Its pretensions to the contrary, this is nothing we haven’t seen before, because Disney doesn’t mess with a lucrative formula. Hans Christen Andersen’s The Snow Queen gets the Mouse House combination of square-jawed, somewhat obtuse but funny hero, spunky heroines who pour their hearts out in song, and diminutive, anthropomorphic sidekicks for comic relief. As usual, love is the answer, though that brand of love comes with what passes for feminism in a Disney-fied fairy tale.
Those less than charitable toward Disney entertainment will see a smiling banality in the creation of yet another batch of characters to merchandise to kids. Though Disney has imbued recent films like Brave and Frozen with girl-power sensibility, the efforts still feel commercially calculated to sell decorated twin-size bed sheets.
This is a tale of two sibling princesses — one of whom will grow up to be queen. Elsa (Idina Menzel), like a reluctant Jack Frost, is cursed with the power to create ice and snow. Because using that power nearly killed her little sister Anna (Kirsten Bell), Elsa's ability compels her parents, the king and queen of Norway's Arendelle, to confine her to her room. That separation upsets the free-spirited Anna as she grows — particularly because she has no recollection of having been harmed by Elsa. Most of Frozen has Anna trying to connect with Elsa, whose powers have left the kingdom covered in snow.

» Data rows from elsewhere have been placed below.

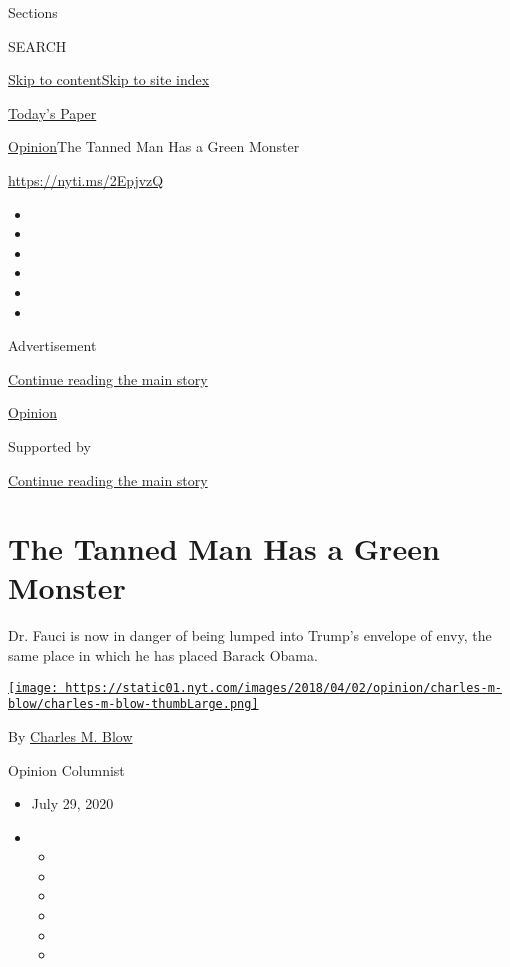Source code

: Sections

SEARCH

\protect\hyperlink{site-content}{Skip to
content}\protect\hyperlink{site-index}{Skip to site index}

\href{https://myaccount.nytimes.com/auth/login?response_type=cookie\&client_id=vi}{}

\href{https://www.nytimes.com/section/todayspaper}{Today's Paper}

\href{/section/opinion}{Opinion}\textbar{}The Tanned Man Has a Green
Monster

\url{https://nyti.ms/2EpjvzQ}

\begin{itemize}
\item
\item
\item
\item
\item
\item
\end{itemize}

Advertisement

\protect\hyperlink{after-top}{Continue reading the main story}

\href{/section/opinion}{Opinion}

Supported by

\protect\hyperlink{after-sponsor}{Continue reading the main story}

\hypertarget{the-tanned-man-has-a-green-monster}{%
\section{The Tanned Man Has a Green
Monster}\label{the-tanned-man-has-a-green-monster}}

Dr. Fauci is now in danger of being lumped into Trump's envelope of
envy, the same place in which he has placed Barack Obama.

\href{https://www.nytimes.com/by/charles-m-blow}{\texttt{[image: https://static01.nyt.com/images/2018/04/02/opinion/charles-m-blow/charles-m-blow-thumbLarge.png]}}

By \href{https://www.nytimes.com/by/charles-m-blow}{Charles M. Blow}

Opinion Columnist

\begin{itemize}
\item
  July 29, 2020
\item
  \begin{itemize}
  \item
  \item
  \item
  \item
  \item
  \item
  \end{itemize}
\end{itemize}


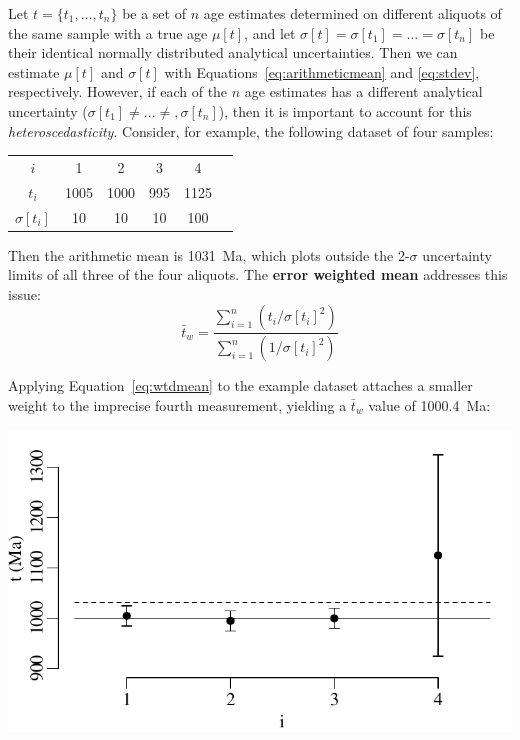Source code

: \begin{refsection}
Let $t = \{t_1, \ldots, t_n\}$ be a set of $n$ age estimates
determined on different aliquots of the same sample with a true age
$\mu[t]$, and let $\sigma[t] = \sigma[t_1] = \ldots = \sigma[t_n]$ be
their identical normally distributed analytical uncertainties. Then we
can estimate $\mu[t]$ and $\sigma[t]$ with
Equations~\ref{eq:arithmeticmean} and \ref{eq:stdev}, respectively.
However, if each of the $n$ age estimates has a different analytical
uncertainty ($\sigma[t_1] \neq \ldots \neq, \sigma[t_n]$), then it is
important to account for this \textit{heteroscedasticity}. Consider,
for example, the following dataset of four samples:

\begin{center}
\begin{tabular}{c|ccccc}
  $i$ & 1 & 2 & 3 & 4 \\
$t_i$ & 1005 & 1000 & 995 & 1125 \\
$\sigma[t_i]$ & 10 & 10 & 10 & 100
\end{tabular}
\label{tab:wtdmean}
\end{center}

Then the arithmetic mean is 1031~Ma, which plots outside the
2-$\sigma$ uncertainty limits of all three of the four aliquots. The
\textbf{error weighted mean} addresses this issue:
\begin{equation}
  \bar{t}_w = \frac{\sum_{i=1}^n (t_i/\sigma[t_i]^2) }{\sum_{i=1}^n (1/\sigma[t_i]^2) }
  \label{eq:wtdmean}
\end{equation}

Applying Equation~\ref{eq:wtdmean} to the example dataset attaches a
smaller weight to the imprecise fourth measurement, yielding a
$\bar{t}_w$ value of 1000.4~Ma:

\noindent\begin{minipage}[t]{.5\textwidth}
\strut\vspace*{-\baselineskip}\newline
\includegraphics[width=\textwidth]{../figures/wtdmean.pdf}
\end{minipage}
\begin{minipage}[t]{.5\textwidth}
  \label{fig:wtdmean}
\end{minipage}


\end{refsection}
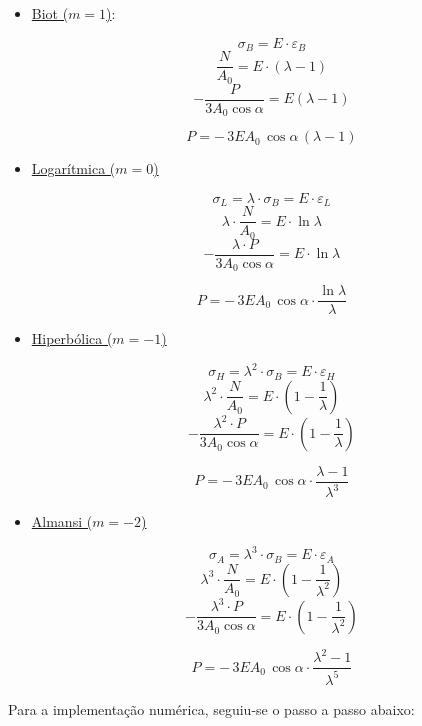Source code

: \begin{textocaixa}
\begin{itemize}
	\item[b)] \underline{Biot ($m = 1$)}:
	
	$$\sigma_B = E\cdot\varepsilon_B$$
	$$\frac{N}{A_0} = E\cdot \left(\lambda - 1\right)$$
	$$-\frac{P}{3A_0\cos\alpha} = E\left(\lambda - 1\right)$$

	\begin{equation}
		\boxed{P = -\,3EA_0\,\cos\alpha\,\left(\lambda - 1\right)}
		\label{eq:TP8-P_Biot}
	\end{equation}
	
	\item[c)] \underline{Logarítmica ($m = 0$)}
	
	$$\sigma_L = \lambda\cdot\sigma_B = E\cdot\varepsilon_L$$
	$$\lambda\cdot\frac{N}{A_0} = E\cdot\ln\lambda$$
	$$-\frac{\lambda\cdot P}{3A_0\cos\alpha} = E\cdot\ln\lambda$$

	\begin{equation}
		\boxed{P = -\,3EA_0\,\cos\alpha\cdot\frac{\ln\lambda}{\lambda}}
		\label{eq:TP8-P_Logaritmica}
	\end{equation}
	
	\item[d)] \underline{Hiperbólica ($m = -1$)}
	
	$$\sigma_H = \lambda^2\cdot\sigma_B = E\cdot\varepsilon_H$$
	$$\lambda^2\cdot\frac{N}{A_0} = E\cdot\left(1 - \frac{1}{\lambda}\right)$$
	$$-\frac{\lambda^2\cdot P}{3A_0\cos\alpha} = E\cdot\left(1 - \frac{1}{\lambda}\right)$$

	\begin{equation}
		\boxed{P = -\,3EA_0\,\cos\alpha\cdot\frac{\lambda - 1}{\lambda^3}}
		\label{eq:TP8-P_Hiperbolica}
	\end{equation}
	
	\item[e)] \underline{Almansi ($m = -2$)}
	
	$$\sigma_A = \lambda^3\cdot\sigma_B = E\cdot\varepsilon_A$$
	$$\lambda^3\cdot\frac{N}{A_0} = E\cdot\left(1 - \frac{1}{\lambda^2}\right)$$
	$$-\frac{\lambda^3\cdot P}{3A_0\cos\alpha} = E\cdot\left(1 - \frac{1}{\lambda^2}\right)$$

	\begin{equation}
		\boxed{P = -\,3EA_0\,\cos\alpha\cdot\frac{\lambda^2 - 1}{\lambda^5}}
		\label{eq:TP8-P_Almansi}
	\end{equation}

\end{itemize}

Para a implementação numérica, seguiu-se o passo a passo abaixo:


\end{textocaixa}
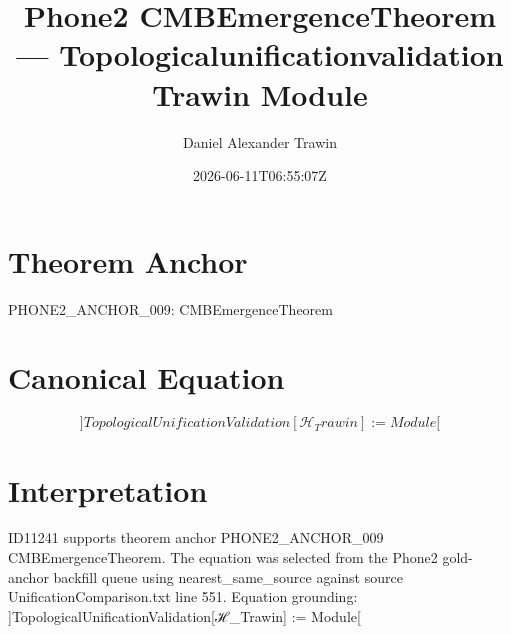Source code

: \documentclass[11pt]{article}
\title{Phone2 CMBEmergenceTheorem — Topologicalunificationvalidation Trawin Module}
\author{Daniel Alexander Trawin}
\date{2026-06-11T06:55:07Z}
\begin{document}
\maketitle
\section*{Theorem Anchor}
PHONE2_ANCHOR_009: CMBEmergenceTheorem
\section*{Canonical Equation}
\[
]TopologicalUnificationValidation[ℋ_Trawin] := Module[
\]
\section*{Interpretation}
ID11241 supports theorem anchor PHONE2_ANCHOR_009 CMBEmergenceTheorem. The equation was selected from the Phone2 gold-anchor backfill queue using nearest_same_source against source UnificationComparison.txt line 551. Equation grounding: ]TopologicalUnificationValidation[ℋ_Trawin] := Module[
\end{document}

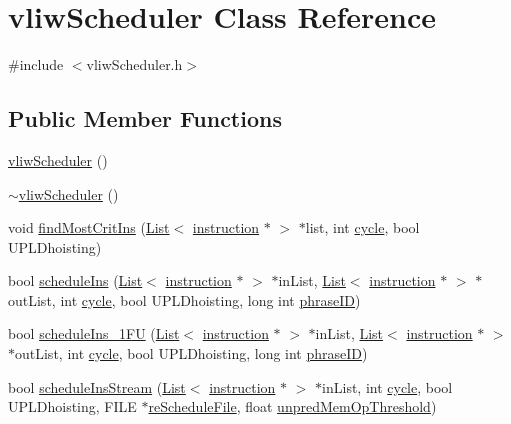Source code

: \hypertarget{classvliwScheduler}{
\section{vliwScheduler Class Reference}
\label{classvliwScheduler}
}


{\ttfamily \#include $<$vliwScheduler.h$>$}

\subsection*{Public Member Functions}
\begin{DoxyCompactItemize}
\item 
\hyperlink{classvliwScheduler_a99727364e47615fde6a54426b135df7a}{vliwScheduler} ()
\item 
\hyperlink{classvliwScheduler_a845a2546d4f6eccf05a853c3f56f30d6}{$\sim$vliwScheduler} ()
\item 
void \hyperlink{classvliwScheduler_afa9961197e83bf8ac47cc7f15232b70c}{findMostCritIns} (\hyperlink{classList}{List}$<$ \hyperlink{classinstruction}{instruction} $\ast$ $>$ $\ast$list, int \hyperlink{vliwScheduler_8cpp_a1f4871d45089b039d95d3832dd123827}{cycle}, bool UPLDhoisting)
\item 
bool \hyperlink{classvliwScheduler_a29a8e438bea013f48b2cc7b3e672dfe6}{scheduleIns} (\hyperlink{classList}{List}$<$ \hyperlink{classinstruction}{instruction} $\ast$ $>$ $\ast$inList, \hyperlink{classList}{List}$<$ \hyperlink{classinstruction}{instruction} $\ast$ $>$ $\ast$outList, int \hyperlink{vliwScheduler_8cpp_a1f4871d45089b039d95d3832dd123827}{cycle}, bool UPLDhoisting, long int \hyperlink{bkEnd_8cpp_a3709ef01c299a1b84a1b023b9a44d4bc}{phraseID})
\item 
bool \hyperlink{classvliwScheduler_a6b42ca4f7436dc7dfac2848dabc10416}{scheduleIns\_\-1FU} (\hyperlink{classList}{List}$<$ \hyperlink{classinstruction}{instruction} $\ast$ $>$ $\ast$inList, \hyperlink{classList}{List}$<$ \hyperlink{classinstruction}{instruction} $\ast$ $>$ $\ast$outList, int \hyperlink{vliwScheduler_8cpp_a1f4871d45089b039d95d3832dd123827}{cycle}, bool UPLDhoisting, long int \hyperlink{bkEnd_8cpp_a3709ef01c299a1b84a1b023b9a44d4bc}{phraseID})
\item 
bool \hyperlink{classvliwScheduler_a0c1dd56c752aee739de1aa373fc16078}{scheduleInsStream} (\hyperlink{classList}{List}$<$ \hyperlink{classinstruction}{instruction} $\ast$ $>$ $\ast$inList, int \hyperlink{vliwScheduler_8cpp_a1f4871d45089b039d95d3832dd123827}{cycle}, bool UPLDhoisting, FILE $\ast$\hyperlink{bkEnd_8cpp_a0e5f51d6a6b1d82437b223b600c984c2}{reScheduleFile}, float \hyperlink{binaryTranslator_2dot_8cpp_a88cfebd9f1e296c291bf05c5a78a6177}{unpredMemOpThreshold})

\end{DoxyCompactItemize}
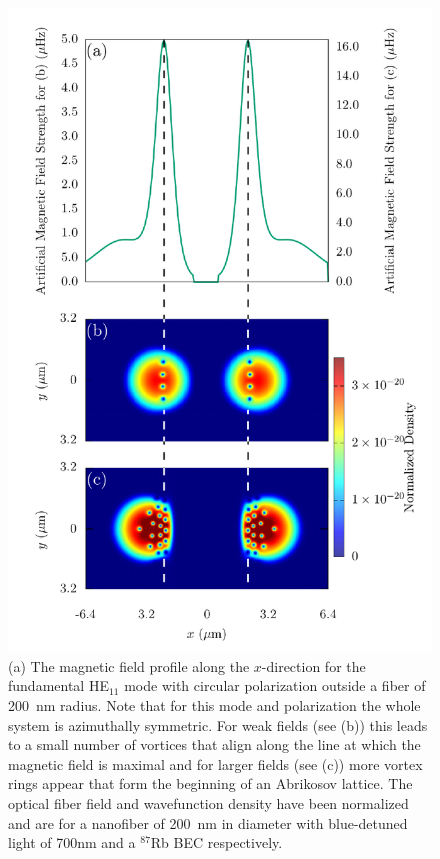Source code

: \begin{figure}
\center \includegraphics[width=0.8\linewidth]{data/3d/vortex_line_all.pdf}
\caption{(a) The magnetic field profile along the $x$-direction for the fundamental HE$_{11}$ mode with circular polarization outside a fiber of 200~nm radius.
Note that for this mode and polarization the whole system is azimuthally symmetric.
For weak fields (see (b)) this leads to a small number of vortices that align along the line at which the magnetic field is maximal and for larger fields (see (c)) more vortex rings appear that form the beginning of an Abrikosov lattice.
The optical fiber field and wavefunction density have been normalized and are for a nanofiber of 200~nm in diameter with blue-detuned light of 700nm and a $^{87}$Rb BEC respectively.}
\label{fig:field_triangular}
\end{figure}


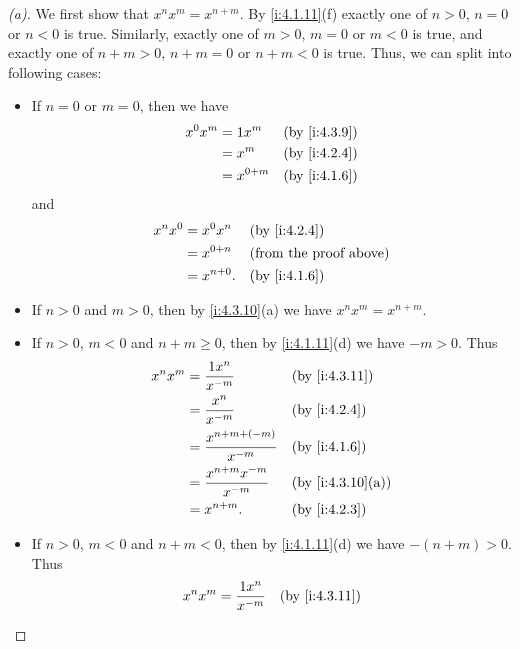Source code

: \begin{proof}[(a)]
  We first show that \(x^n x^m = x^{n + m}\).
  By \cref{i:4.1.11}(f) exactly one of \(n > 0\), \(n = 0\) or \(n < 0\) is true.
  Similarly, exactly one of \(m > 0\), \(m = 0\) or \(m < 0\) is true, and exactly one of \(n + m > 0\), \(n + m = 0\) or \(n + m < 0\) is true.
  Thus, we can split into following cases:
  \begin{itemize}
    \item If \(n = 0\) or \(m = 0\), then we have
          \begin{align*}
            x^0 x^m & = 1 x^m     &  & \by{i:4.3.9} \\
                    & = x^m       &  & \by{i:4.2.4} \\
                    & = x^{0 + m} &  & \by{i:4.1.6}
          \end{align*}
          and
          \begin{align*}
            x^n x^0 & = x^0 x^n    &  & \by{i:4.2.4}                  \\
                    & = x^{0 + n}  &  & \text{(from the proof above)} \\
                    & = x^{n + 0}. &  & \by{i:4.1.6}
          \end{align*}
    \item If \(n > 0\) and \(m > 0\), then by \cref{i:4.3.10}(a) we have \(x^n x^m = x^{n + m}\).
    \item If \(n > 0\), \(m < 0\) and \(n + m \geq 0\), then by \cref{i:4.1.11}(d) we have \(-m > 0\).
          Thus
          \begin{align*}
            x^n x^m & = \dfrac{1 x^n}{x^{-m}}            &  & \by{i:4.3.11}    \\
                    & = \dfrac{x^n}{x^{-m}}              &  & \by{i:4.2.4}     \\
                    & = \dfrac{x^{n + m + (-m)}}{x^{-m}} &  & \by{i:4.1.6}     \\
                    & = \dfrac{x^{n + m} x^{-m}}{x^{-m}} &  & \by{i:4.3.10}[a] \\
                    & = x^{n + m}.                       &  & \by{i:4.2.3}
          \end{align*}
    \item If \(n > 0\), \(m < 0\) and \(n + m < 0\), then by \cref{i:4.1.11}(d) we have \(-(n + m) > 0\).
          Thus
          \begin{align*}
            x^n x^m & = \dfrac{1 x^n}{x^{-m}}              &  & \by{i:4.3.11}    \\

\end{align*}
\end{itemize}
\end{proof}

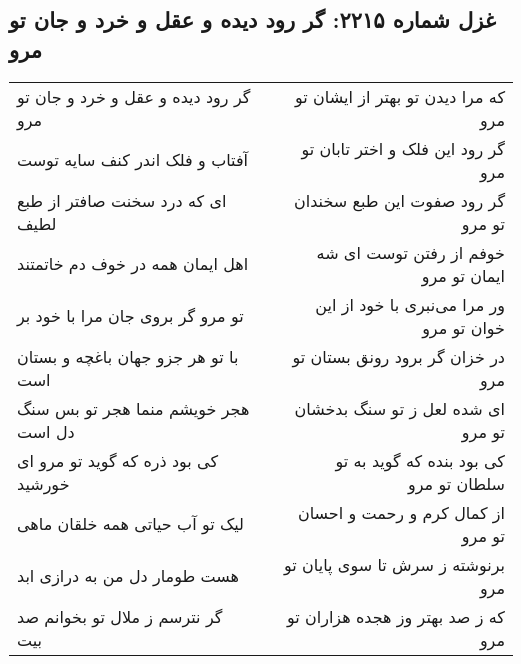 \begin{center}
\section*{غزل شماره ۲۲۱۵: گر رود دیده و عقل و خرد و جان تو مرو}
\label{sec:2215}
\begin{longtable}{l p{0.5cm} r}
گر رود دیده و عقل و خرد و جان تو مرو
&&
که مرا دیدن تو بهتر از ایشان تو مرو
\\
آفتاب و فلک اندر کنف سایه توست
&&
گر رود این فلک و اختر تابان تو مرو
\\
ای که درد سخنت صافتر از طبع لطیف
&&
گر رود صفوت این طبع سخندان تو مرو
\\
اهل ایمان همه در خوف دم خاتمتند
&&
خوفم از رفتن توست ای شه ایمان تو مرو
\\
تو مرو گر بروی جان مرا با خود بر
&&
ور مرا می‌نبری با خود از این خوان تو مرو
\\
با تو هر جزو جهان باغچه و بستان است
&&
در خزان گر برود رونق بستان تو مرو
\\
هجر خویشم منما هجر تو بس سنگ دل است
&&
ای شده لعل ز تو سنگ بدخشان تو مرو
\\
کی بود ذره که گوید تو مرو ای خورشید
&&
کی بود بنده که گوید به تو سلطان تو مرو
\\
لیک تو آب حیاتی همه خلقان ماهی
&&
از کمال کرم و رحمت و احسان تو مرو
\\
هست طومار دل من به درازی ابد
&&
برنوشته ز سرش تا سوی پایان تو مرو
\\
گر نترسم ز ملال تو بخوانم صد بیت
&&
که ز صد بهتر وز هجده هزاران تو مرو
\\
\end{longtable}
\end{center}
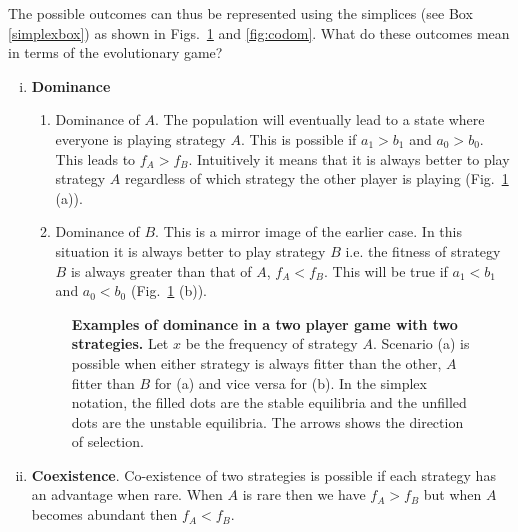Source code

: \documentclass[oneside,11pt,a4paper]{book}
\begin{document}
The possible outcomes can thus be represented using the simplices (see Box \ref{simplexbox}) as shown in Figs.\ \ref{fig:dominance} and \ref{fig:codom}.
What do these outcomes mean in terms of the evolutionary game?

\begin{enumerate}[(i)]
\item \textbf{Dominance}
	\begin{enumerate}
	\item Dominance of $A$.
	The population will eventually lead to a state where everyone is playing strategy $A$.
	This is possible if $a_1>b_1$ and $a_0>b_0$.
	This leads to $f_A > f_B$.
	Intuitively it means that it is always better to play strategy $A$ regardless of which strategy the other player is playing (Fig.\ \ref{fig:dominance} (a)).
	\item Dominance of $B$.
	This is a mirror image of the earlier case.
	In this situation it is always better to play strategy $B$ i.e. the fitness of strategy $B$ is always greater than that of $A$, $f_A < f_B$.
	This will be true if $a_1<b_1$ and $a_0<b_0$ (Fig.\ \ref{fig:dominance} (b)).
	\end{enumerate}
\begin{figure}[!h]
  \begin{center}
  \end{center}
  \caption{
  \label{fig:dominance}
  \textbf{Examples of dominance in a two player game with two strategies.}
  \small{Let $x$ be the frequency of strategy $A$.
  Scenario (a) is possible when either strategy is always fitter than the other, $A$ fitter than $B$ for (a) and vice versa for (b).
In the simplex notation, the filled dots are the stable equilibria and the unfilled dots are the unstable equilibria.
The arrows shows the direction of selection.}
  }
\end{figure}
%
\item \textbf{Coexistence}. 
	Co-existence of two strategies is possible if each strategy has an advantage when rare.
	When $A$ is rare then we have $f_A > f_B$ but when $A$ becomes abundant then $f_A < f_B$.

\end{enumerate}
\end{document}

Frozen is a close cousin to Disney’s Beauty and the Beast — a main character in self-exile in an opulent castle, two men pining for the same woman, a message that only true love can break a curse. The movie recalls not just previous Disney successes, but also bits taken from the X-Men series and Star Wars. Where Frozen pales in comparison to forbears like The Little Mermaid and Beauty is in the songs — the music and lyrics are as generic and forgettable as anything you’d hear in a live production at the Magic Kingdom. Which this lackluster film is surely destined to become.